▶ [What you should do]:
Report all lines of the records that contain "brackets".

Dataset entries

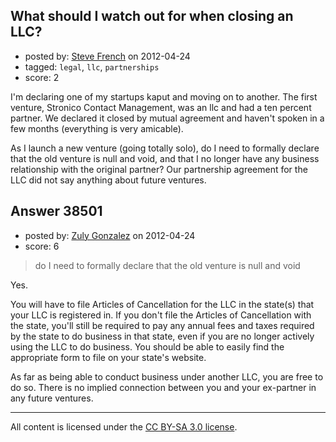 ## What should I watch out for when closing an LLC?

- posted by: [Steve French](https://stackexchange.com/users/-1/818-steve-french) on 2012-04-24
- tagged: `legal`, `llc`, `partnerships`
- score: 2

I'm declaring one of my startups kaput and moving on to another.  The first venture, Stronico Contact Management, was an llc and had a ten percent partner.  We declared it closed by mutual agreement and haven't spoken in a few months (everything is very amicable).  

As I launch a new venture (going totally solo), do I need to formally declare that the old venture is null and void, and that I no longer have any business relationship with the original partner?  Our partnership agreement for the LLC did not say anything about future ventures.


## Answer 38501

- posted by: [Zuly Gonzalez](https://stackexchange.com/users/-1/2692-zuly-gonzalez) on 2012-04-24
- score: 6

> do I need to formally declare that the old venture is null and void

Yes.

You will have to file Articles of Cancellation for the LLC in the state(s) that your LLC is registered in. If you don't file the Articles of Cancellation with the state, you'll still be required to pay any annual fees and taxes required by the state to do business in that state, even if you are no longer actively using the LLC to do business. You should be able to easily find the appropriate form to file on your state's website.

As far as being able to conduct business under another LLC, you are free to do so. There is no implied connection between you and your ex-partner in any future ventures.



---

All content is licensed under the [CC BY-SA 3.0 license](https://creativecommons.org/licenses/by-sa/3.0/).
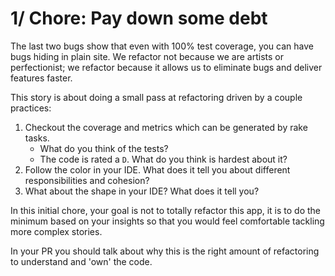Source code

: # 1/ Chore: Pay down some debt

The last two bugs show that even with 100% test coverage, you can have bugs
hiding in plain site. We refactor not because we are artists or perfectionist;
we refactor because it allows us to eliminate bugs and deliver features faster.

This story is about doing a small pass at refactoring driven by a couple
practices:

1. Checkout the coverage and metrics which can be generated by rake tasks.
    * What do you think of the tests?
    * The code is rated a `D`. What do you think is hardest about it?
2. Follow the color in your IDE. What does it tell you about different
   responsibilities and cohesion?
3. What about the shape in your IDE? What does it tell you?

In this initial chore, your goal is not to totally refactor this app, it is to
do the minimum based on your insights so that you would feel comfortable
tackling more complex stories.

In your PR you should talk about why this is the right amount of refactoring to
understand and 'own' the code.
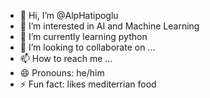 - 👋 Hi, I’m @AlpHatipoglu
- 👀 I’m interested in AI and Machine Learning
- 🌱 I’m currently learning python
- 💞️ I’m looking to collaborate on ...
- 📫 How to reach me ...
- 😄 Pronouns: he/him
- ⚡ Fun fact: likes mediterrian food

<!---
YigitalpHatipoglu/YigitalpHatipoglu is a ✨ special ✨ repository because its `README.md` (this file) appears on your GitHub profile.
You can click the Preview link to take a look at your changes.
--->
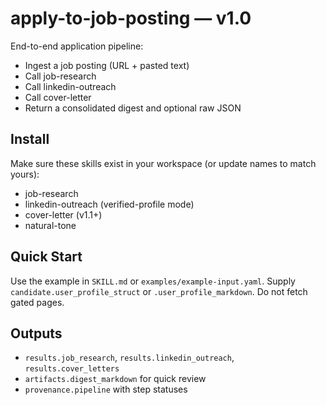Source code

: # apply-to-job-posting — v1.0

End-to-end application pipeline:
- Ingest a job posting (URL + pasted text)
- Call job-research
- Call linkedin-outreach
- Call cover-letter
- Return a consolidated digest and optional raw JSON

## Install
Make sure these skills exist in your workspace (or update names to match yours):
- job-research
- linkedin-outreach (verified-profile mode)
- cover-letter (v1.1+)
- natural-tone

## Quick Start
Use the example in `SKILL.md` or `examples/example-input.yaml`. Supply `candidate.user_profile_struct` or `.user_profile_markdown`. Do not fetch gated pages.

## Outputs
- `results.job_research`, `results.linkedin_outreach`, `results.cover_letters`
- `artifacts.digest_markdown` for quick review
- `provenance.pipeline` with step statuses
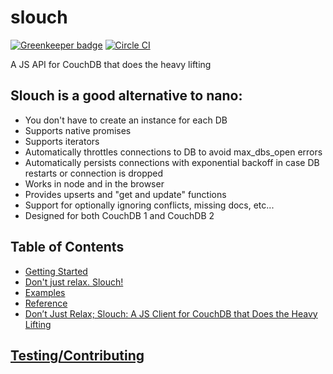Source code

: # slouch

[![Greenkeeper badge](https://badges.greenkeeper.io/redgeoff/slouch.svg)](https://greenkeeper.io/) [![Circle CI](https://circleci.com/gh/redgeoff/slouch.svg?style=svg&circle-token=ae7548ebc7e23a051ed03dbc3209c5e0529e260a)](https://circleci.com/gh/redgeoff/slouch)

A JS API for CouchDB that does the heavy lifting


## Slouch is a good alternative to nano:

  - You don't have to create an instance for each DB
  - Supports native promises
  - Supports iterators
  - Automatically throttles connections to DB to avoid max_dbs_open errors
  - Automatically persists connections with exponential backoff in case DB restarts or connection is dropped
  - Works in node and in the browser
  - Provides upserts and "get and update" functions
  - Support for optionally ignoring conflicts, missing docs, etc...
  - Designed for both CouchDB 1 and CouchDB 2


## Table of Contents

* [Getting Started](https://github.com/redgeoff/slouch/wiki/Getting-Started)
* [Don't just relax. Slouch!](https://github.com/redgeoff/slouch/wiki/Don%27t-just-relax.-Slouch%21)
* [Examples](https://github.com/redgeoff/slouch/tree/master/examples)
* [Reference](https://github.com/redgeoff/slouch/wiki#table-of-contents)
* [Don’t Just Relax; Slouch: A JS Client for CouchDB that Does the Heavy Lifting](https://medium.com/@redgeoff/dont-just-relax-slouch-a-js-client-for-couchdb-that-does-the-heavy-lifting-d8232eba8e2c)

## [Testing/Contributing](TESTING.md)
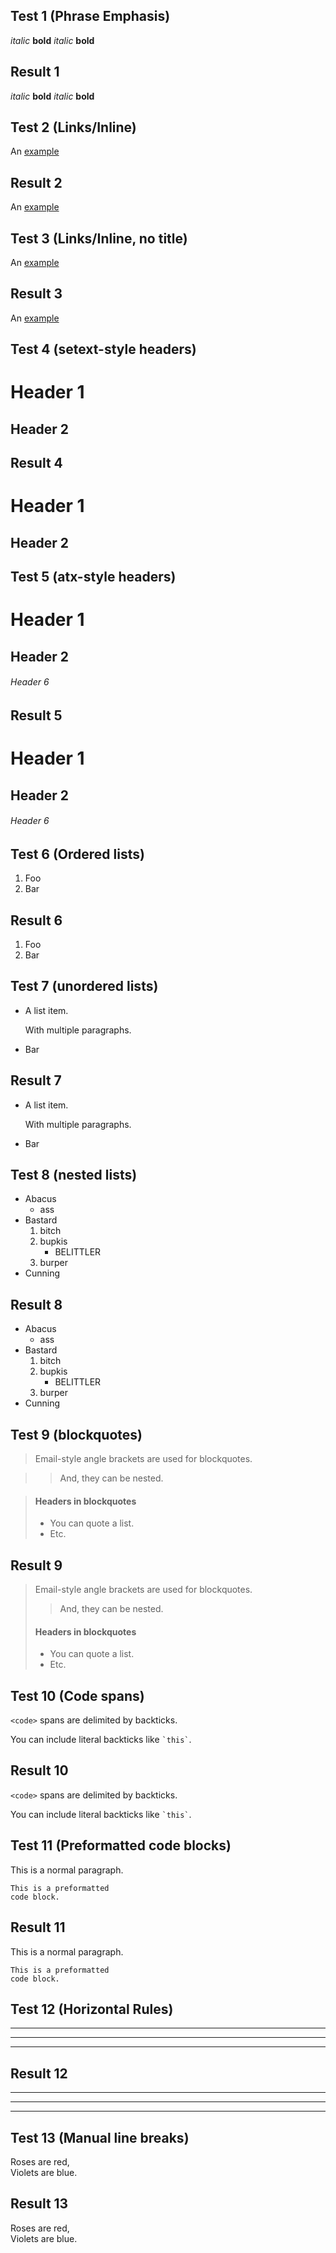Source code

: ## Test 1 (Phrase Emphasis)
*italic*   **bold**
_italic_   __bold__

## Result 1
<p><em>italic</em>   <strong>bold</strong>
<em>italic</em>   <strong>bold</strong></p>

## Test 2 (Links/Inline)
An [example](http://url.com/ "Title")

## Result 2
<p>An <a href="http://url.com/" title="Title">example</a></p>

## Test 3 (Links/Inline, no title)
An [example](http://www.example.com/)

## Result 3
<p>An <a href="http://www.example.com/">example</a></p>

## Test 4 (setext-style headers)
Header 1
========

Header 2
--------

## Result 4
<h1>Header 1</h1>

<h2>Header 2</h2>

## Test 5 (atx-style headers)
# Header 1 #

## Header 2 ##

###### Header 6

## Result 5
<h1>Header 1</h1>

<h2>Header 2</h2>

<h6>Header 6</h6>

## Test 6 (Ordered lists)
1.  Foo
2.  Bar

## Result 6
<ol>
<li>Foo</li>
<li>Bar</li>
</ol>

## Test 7 (unordered lists)
*   A list item.

    With multiple paragraphs.

*   Bar

## Result 7
<ul>
<li><p>A list item.</p>

<p>With multiple paragraphs.</p></li>
<li><p>Bar</p></li>
</ul>

## Test 8 (nested lists)
*   Abacus
    * ass
*   Bastard
    1.  bitch
    2.  bupkis
        * BELITTLER
    3. burper
*   Cunning

## Result 8
<ul>
<li>Abacus
<ul><li>ass</li></ul></li>
<li>Bastard
<ol><li>bitch</li>
<li>bupkis
<ul><li>BELITTLER</li></ul></li>
<li>burper</li></ol></li>
<li>Cunning</li>
</ul>

## Test 9 (blockquotes)
> Email-style angle brackets
> are used for blockquotes.

> > And, they can be nested.

> #### Headers in blockquotes
> 
> * You can quote a list.
> * Etc.

## Result 9
<blockquote>
  <p>Email-style angle brackets
  are used for blockquotes.</p>
  
  <blockquote>
    <p>And, they can be nested.</p>
  </blockquote>
  
  <h4>Headers in blockquotes</h4>
  
  <ul>
  <li>You can quote a list.</li>
  <li>Etc.</li>
  </ul>
</blockquote>

## Test 10 (Code spans)
`<code>` spans are delimited
by backticks.

You can include literal backticks
like `` `this` ``.

## Result 10
<p><code>&lt;code&gt;</code> spans are delimited
by backticks.</p>

<p>You can include literal backticks
like <code>`this`</code>.</p>

## Test 11 (Preformatted code blocks)
This is a normal paragraph.

    This is a preformatted
    code block.

## Result 11
<p>This is a normal paragraph.</p>

<pre><code>This is a preformatted
code block.
</code></pre>

## Test 12 (Horizontal Rules)
---

* * *

- - - -

## Result 12
<hr />

<hr />

<hr />

## Test 13 (Manual line breaks)
Roses are red,  
Violets are blue.

## Result 13
<p>Roses are red, <br />
Violets are blue.</p>

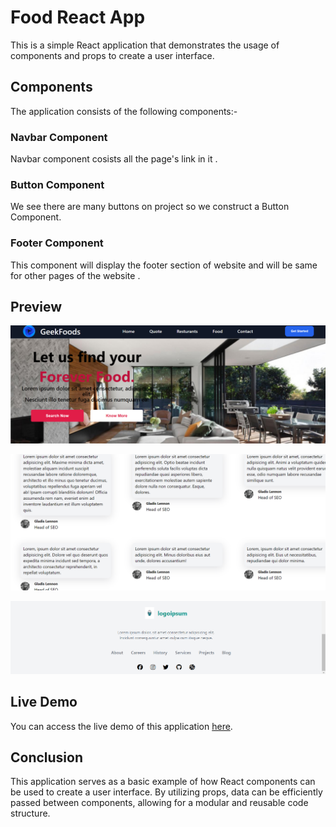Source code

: # Food React App

This is a simple React application that demonstrates the usage of components and props to create a user interface.

## Components

The application consists of the following components:-

### Navbar Component

Navbar component cosists all the page's link in it .

### Button Component

We see there are many buttons on project so we construct a Button Component.

### Footer Component

This component will display the footer section of website and will be same for other pages of the website .

## Preview

![Website Preview](./preview1.png)

![Website Preview](./preview2.png)

![Website Preview](./preview3.png)

## Live Demo

You can access the live demo of this application [here](https://mohitnegi-react-day3c.netlify.app/).

## Conclusion

This application serves as a basic example of how React components can be used to create a user interface. By utilizing props, data can be efficiently passed between components, allowing for a modular and reusable code structure.
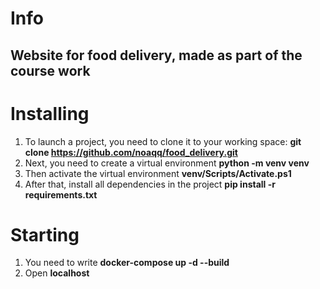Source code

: <h1>Info</h1>
<h2>Website for food delivery, made as part of the course work</h2>
<h1>Installing</h1>

1. To launch a project, you need to clone it to your working space: **git clone https://github.com/noaqq/food_delivery.git**
2. Next, you need to create a virtual environment **python -m venv venv**
3. Then activate the virtual environment **venv/Scripts/Activate.ps1**
4. After that, install all dependencies in the project **pip install -r requirements.txt**

<h1>Starting</h1>

1. You need to write **docker-compose up -d --build**
2. Open **localhost**
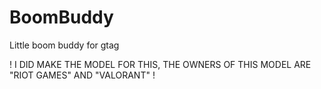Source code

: # BoomBuddy
Little boom buddy for gtag

! I DID MAKE THE MODEL FOR THIS, THE OWNERS OF THIS MODEL ARE "RIOT GAMES" AND "VALORANT" !
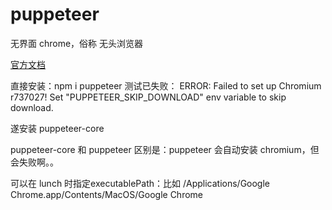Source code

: # puppeteer 
无界面 chrome，俗称 无头浏览器

[官方文档](https://pptr.dev/)

直接安装：npm i puppeteer 测试已失败：
ERROR: Failed to set up Chromium r737027! Set "PUPPETEER_SKIP_DOWNLOAD" env variable to skip download.

遂安装 puppeteer-core

puppeteer-core 和 puppeteer 区别是：puppeteer 会自动安装 chromium，但会失败啊。。

可以在 lunch 时指定executablePath：比如 /Applications/Google Chrome.app/Contents/MacOS/Google Chrome


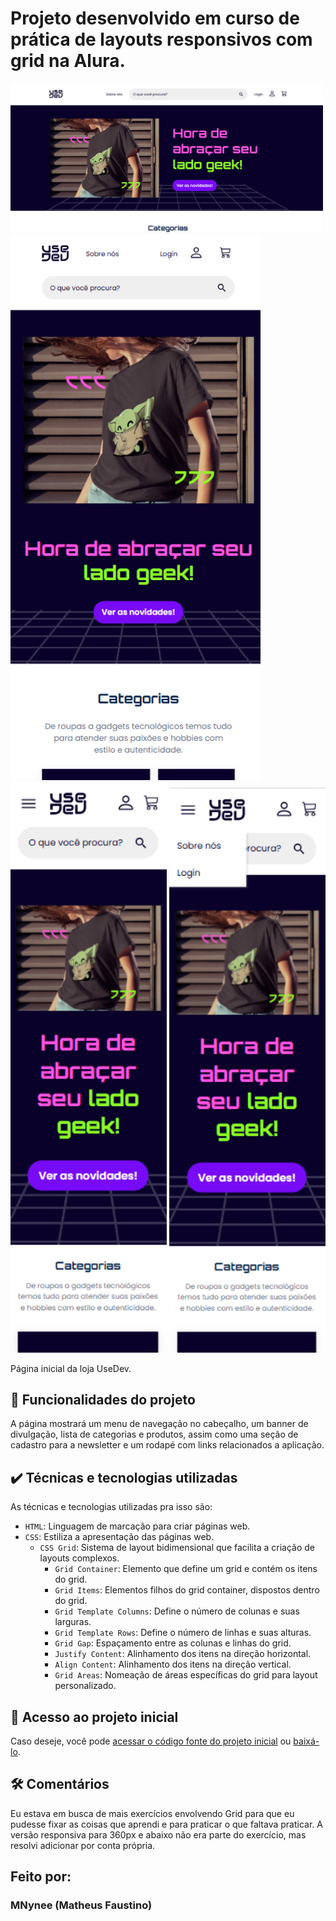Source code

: 
# Projeto desenvolvido em curso de prática de layouts responsivos com grid na Alura.

<img src="./assets/imagem-README1.png" width="500px">
<img src="./assets/imagem-README2.png" width="400px"> <img src="./assets/imagem-README3.png" width="250px"> <img src="./assets/imagem-README4.png" width="250px">

Página inicial da loja UseDev.

## 🔨 Funcionalidades do projeto

A página mostrará um menu de navegação no cabeçalho, um banner de divulgação, lista de categorias e produtos, assim como uma seção de cadastro para a newsletter e um rodapé com links relacionados a aplicação.

## ✔️ Técnicas e tecnologias utilizadas

As técnicas e tecnologias utilizadas pra isso são:

- `HTML`: Linguagem de marcação para criar páginas web.
- `CSS`: Estiliza a apresentação das páginas web.
  - `CSS Grid`: Sistema de layout bidimensional que facilita a criação de layouts complexos.
    - `Grid Container`: Elemento que define um grid e contém os itens do grid.
    - `Grid Items`: Elementos filhos do grid container, dispostos dentro do grid.
    - `Grid Template Columns`: Define o número de colunas e suas larguras.
    - `Grid Template Rows`: Define o número de linhas e suas alturas.
    - `Grid Gap`: Espaçamento entre as colunas e linhas do grid.
    - `Justify Content`: Alinhamento dos itens na direção horizontal.
    - `Align Content`: Alinhamento dos itens na direção vertical.
    - `Grid Areas`: Nomeação de áreas específicas do grid para layout personalizado.

## 📁 Acesso ao projeto inicial

Caso deseje, você pode [acessar o código fonte do projeto inicial](https://github.com/monicahillman/3992-css-grid/tree/projeto-base) ou [baixá-lo](https://github.com/monicahillman/3992-css-grid/archive/refs/heads/projeto-base.zip).

## 🛠️ Comentários

Eu estava em busca de mais exercícios envolvendo Grid para que eu pudesse fixar as coisas que aprendi e para praticar o que faltava praticar. A versão responsiva para 360px e abaixo não era parte do exercício, mas resolvi adicionar por conta própria.

## Feito por:

### MNynee (Matheus Faustino)

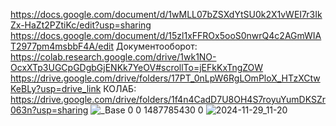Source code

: https://docs.google.com/document/d/1wMLL07bZSXdYtSU0k2X1vWEI7r3IkZx-HaZt2PZtiKc/edit?usp=sharing
https://docs.google.com/document/d/15zl1xFFROx5ooS0nwrQ4c2AGmWIAT2977pm4msbbF4A/edit
Документооборот:
https://colab.research.google.com/drive/1wk1NO-OcxXTp3UGCpGDgbGjENKk7YeOV#scrollTo=jEFkKxTngZOW
https://drive.google.com/drive/folders/17PT_0nLpW6RgLOmPloX_HTzXCtwKeBLy?usp=drive_link
КОЛАБ:
https://drive.google.com/drive/folders/1f4n4CadD7U8OH4S7royuYumDKSZr063n?usp=sharing
![_Base 0 0 1487785430 0](https://github.com/user-attachments/assets/1bc52504-3264-4101-97e6-44d0c29b0bc4)
![2024-11-29_11-20](https://github.com/user-attachments/assets/b932b5de-f8b4-4faf-9587-a5286068679f)
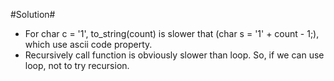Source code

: #Solution#

*	For char c = '1', to_string(count) is slower that (char s = '1' + count - 1;), which use ascii code property.
*	Recursively call function is obviously slower than loop. So, if we can use loop, not to try recursion.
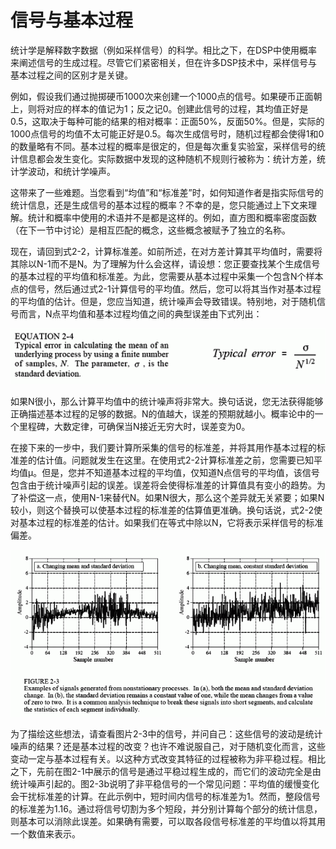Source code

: # 信号与基本过程

统计学是解释数字数据（例如采样信号）的科学。相比之下，在DSP中使用概率来阐述信号的生成过程。尽管它们紧密相关，但在许多DSP技术中，采样信号与基本过程之间的区别才是关键。

例如，假设我们通过抛掷硬币1000次来创建一个1000点的信号。如果硬币正面朝上，则将对应的样本的值记为1；反之记0。创建此信号的过程，其均值正好是0.5，这取决于每种可能的结果的相对概率：正面50%，反面50%。但是，实际的1000点信号的均值不太可能正好是0.5。每次生成信号时，随机过程都会使得1和0的数量略有不同。基本过程的概率是很定的，但是每次重复实验室，采样信号的统计信息都会发生变化。实际数据中发现的这种随机不规则行被称为：统计方差，统计学波动，和统计学噪声。

这带来了一些难题。当您看到“均值”和“标准差”时，如何知道作者是指实际信号的统计信息，还是生成信号的基本过程的概率？不幸的是，您只能通过上下文来理解。统计和概率中使用的术语并不是都是这样的。例如，直方图和概率密度函数（在下一节中讨论）是相互匹配的概念，这些概念被赋予了独立的名称。

现在，请回到式2-2，计算标准差。如前所述，在对方差计算其平均值时，需要将其除以N-1而不是N。为了理解为什么会这样，请设想：您正要查找某个生成信号的基本过程的平均值和标准差。为此，您需要从基本过程中采集一个包含N个样本点的信号，然后通过式2-1计算信号的平均值。然后，您可以将其当作对基本过程的平均值的估计。但是，您应当知道，统计噪声会导致错误。特别地，对于随机信号而言，N点平均值和基本过程均值之间的典型误差由下式列出：

![](../.gitbook/assets/e_2_4.gif)

如果N很小，那么计算平均值中的统计噪声将非常大。换句话说，您无法获得能够正确描述基本过程的足够的数据。N的值越大，误差的预期就越小。概率论中的一个里程碑，大数定律，可确保当N接近无穷大时，误差变为0。

在接下来的一步中，我们要计算所采集的信号的标准差，并将其用作基本过程的标准差的估计值。问题就发生在这里。在使用式2-2计算标准差之前，您需要已知平均值μ。但是，您并不知道基本过程的平均值，仅知道N点信号的平均值，该信号包含由于统计噪声引起的误差。误差将会使得标准差的计算值具有变小的趋势。为了补偿这一点，使用N-1来替代N。如果N很大，那么这个差异就无关紧要；如果N较小，则这个替换可以使基本过程的标准差的估算值更准确。换句话说，式2-2使对基本过程的标准差的估计。如果我们在等式中除以N，它将表示采样信号的标准偏差。

![](../.gitbook/assets/f_2_3.gif)

为了描绘这些想法，请查看图片2-3中的信号，并问自己：这些信号的波动是统计噪声的结果？还是基本过程的改变？也许不难说服自己，对于随机变化而言，这些变动一定与基本过程有关。以这种方式改变其特征的过程被称为非平稳过程。相比之下，先前在图2-1中展示的信号是通过平稳过程生成的，而它们的波动完全是由统计噪声引起的。图2-3b说明了非平稳信号的一个常见问题：平均值的缓慢变化会干扰标准差的计算。在此示例中，短时间内信号的标准差为1。然而，整段信号的标准差为1.16。通过将信号切割为多个短段，并分别计算每个部分的统计信息，则基本可以消除此误差。如果确有需要，可以取各段信号标准差的平均值以将其用一个数值来表示。

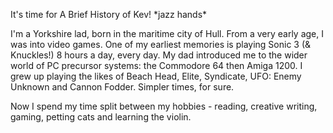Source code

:It's time for A Brief History of Kev! &#42;jazz hands&#42;

I'm a Yorkshire lad, born in the maritime city of Hull. From a very early age, I was into video games. One of my earliest memories
is playing Sonic 3 (& Knuckles!) 8 hours a day, every day. My dad introduced me to the wider world of PC precursor systems: the
Commodore 64 then Amiga 1200. I grew up playing the likes of Beach Head, Elite, Syndicate, UFO: Enemy Unknown and Cannon Fodder. Simpler times, for sure.

Now I spend my time split between my hobbies - reading, creative writing, gaming, petting cats and learning the violin.
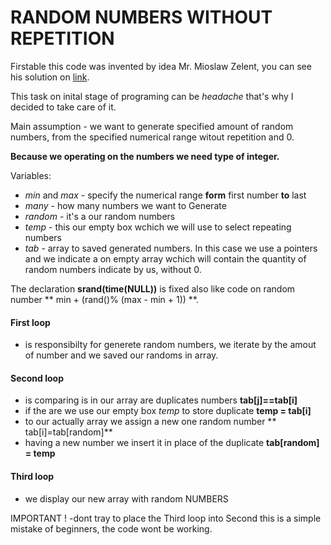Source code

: # RANDOM NUMBERS WITHOUT REPETITION

Firstable this code was invented by idea Mr. Mioslaw Zelent, you can see his solution on [link](http://miroslawzelent.pl/kurs-c++/losowanie-bez-powtorzen-php-c++-gra-milionerzy/).

This task on inital stage of programing can be *headache* that's why I decided to take care of it.

Main assumption - we want to generate specified amount of random numbers, from the specified numerical range witout repetition and 0.

**Because we operating on the numbers we need type of integer.**

Variables:

- *min* and *max* - specify the numerical range **form** first number **to** last
- *many* - how many numbers we want to Generate
- *random* - it's a our random numbers
- *temp* - this our empty box wchich we will use to select repeating numbers
- *tab* - array to saved generated numbers. In this case we use a pointers and we indicate a on empty array wchich will contain the quantity of random numbers indicate by us, without 0.

The declaration **srand(time(NULL))** is fixed also like code on random number ** min + (rand()% (max - min + 1)) **.

#### First loop
 - is responsibilty for generete random numbers, we iterate by the amout of number and we saved our randoms in array.

#### Second loop
- is comparing is in our array are duplicates numbers **tab[j]==tab[i]**
- if the are we use our empty box *temp* to store duplicate **temp = tab[i]**
- to our actually array we assign a new one random number ** tab[i]=tab[random]**
- having a new number we insert it in place of the duplicate **tab[random] = temp**

#### Third loop
- we display our new array with random NUMBERS

IMPORTANT ! -dont tray to place the Third loop into Second this is a simple mistake of beginners, the code wont be working.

▶ [Answer box]:
> Email-style angle brackets
  <p>Email-style angle brackets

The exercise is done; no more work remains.